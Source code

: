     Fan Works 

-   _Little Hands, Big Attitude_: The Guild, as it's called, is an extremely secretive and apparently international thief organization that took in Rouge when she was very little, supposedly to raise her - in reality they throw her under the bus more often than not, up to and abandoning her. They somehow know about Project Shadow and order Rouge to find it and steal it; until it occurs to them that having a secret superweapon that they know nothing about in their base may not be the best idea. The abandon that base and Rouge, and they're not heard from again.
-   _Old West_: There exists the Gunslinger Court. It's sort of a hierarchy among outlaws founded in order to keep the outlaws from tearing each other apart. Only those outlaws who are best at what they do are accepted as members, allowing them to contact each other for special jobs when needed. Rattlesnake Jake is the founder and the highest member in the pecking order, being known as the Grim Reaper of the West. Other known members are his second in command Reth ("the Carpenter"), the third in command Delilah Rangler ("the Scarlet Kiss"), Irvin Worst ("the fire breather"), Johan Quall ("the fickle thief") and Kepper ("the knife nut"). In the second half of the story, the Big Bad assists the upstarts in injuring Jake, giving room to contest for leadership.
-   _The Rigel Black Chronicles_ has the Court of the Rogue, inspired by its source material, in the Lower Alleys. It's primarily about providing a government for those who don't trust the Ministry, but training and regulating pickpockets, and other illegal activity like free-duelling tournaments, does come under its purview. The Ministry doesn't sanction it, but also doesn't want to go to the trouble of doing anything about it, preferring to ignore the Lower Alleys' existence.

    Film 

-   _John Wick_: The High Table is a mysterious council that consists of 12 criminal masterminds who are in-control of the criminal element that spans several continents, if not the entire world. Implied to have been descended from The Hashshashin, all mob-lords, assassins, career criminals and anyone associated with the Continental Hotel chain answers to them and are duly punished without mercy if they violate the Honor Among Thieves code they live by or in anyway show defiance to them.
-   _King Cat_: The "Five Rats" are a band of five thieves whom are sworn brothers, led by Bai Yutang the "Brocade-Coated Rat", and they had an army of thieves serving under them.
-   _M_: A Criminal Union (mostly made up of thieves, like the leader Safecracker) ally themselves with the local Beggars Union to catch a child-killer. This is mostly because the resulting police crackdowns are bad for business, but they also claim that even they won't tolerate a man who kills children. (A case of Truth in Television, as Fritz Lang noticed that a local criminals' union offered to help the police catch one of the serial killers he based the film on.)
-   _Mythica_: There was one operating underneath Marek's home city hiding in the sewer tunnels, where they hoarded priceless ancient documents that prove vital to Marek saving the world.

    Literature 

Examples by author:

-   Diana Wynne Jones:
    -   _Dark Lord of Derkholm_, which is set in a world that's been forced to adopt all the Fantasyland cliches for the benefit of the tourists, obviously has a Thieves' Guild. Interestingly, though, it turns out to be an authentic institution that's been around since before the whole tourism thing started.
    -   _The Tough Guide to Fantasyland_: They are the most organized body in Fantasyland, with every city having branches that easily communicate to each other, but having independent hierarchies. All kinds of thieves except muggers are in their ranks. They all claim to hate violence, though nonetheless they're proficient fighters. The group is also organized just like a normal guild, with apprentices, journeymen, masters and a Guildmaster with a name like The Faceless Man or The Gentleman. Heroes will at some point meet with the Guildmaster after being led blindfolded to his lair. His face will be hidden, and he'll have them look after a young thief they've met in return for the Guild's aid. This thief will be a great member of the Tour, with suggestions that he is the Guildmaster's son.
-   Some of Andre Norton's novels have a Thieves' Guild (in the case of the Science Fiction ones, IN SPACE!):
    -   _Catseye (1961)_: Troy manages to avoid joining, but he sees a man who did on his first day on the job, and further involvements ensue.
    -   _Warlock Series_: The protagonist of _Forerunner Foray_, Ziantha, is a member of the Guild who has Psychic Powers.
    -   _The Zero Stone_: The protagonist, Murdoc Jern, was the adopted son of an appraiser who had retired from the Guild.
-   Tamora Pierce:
----
Requirement:
Filter the entries above and keep only the lines with the word "code".

Solution to the exercise:
Source code
-   _John Wick_: The High Table is a mysterious council that consists of 12 criminal masterminds who are in-control of the criminal element that spans several continents, if not the entire world. Implied to have been descended from The Hashshashin, all mob-lords, assassins, career criminals and anyone associated with the Continental Hotel chain answers to them and are duly punished without mercy if they violate the Honor Among Thieves code they live by or in anyway show defiance to them.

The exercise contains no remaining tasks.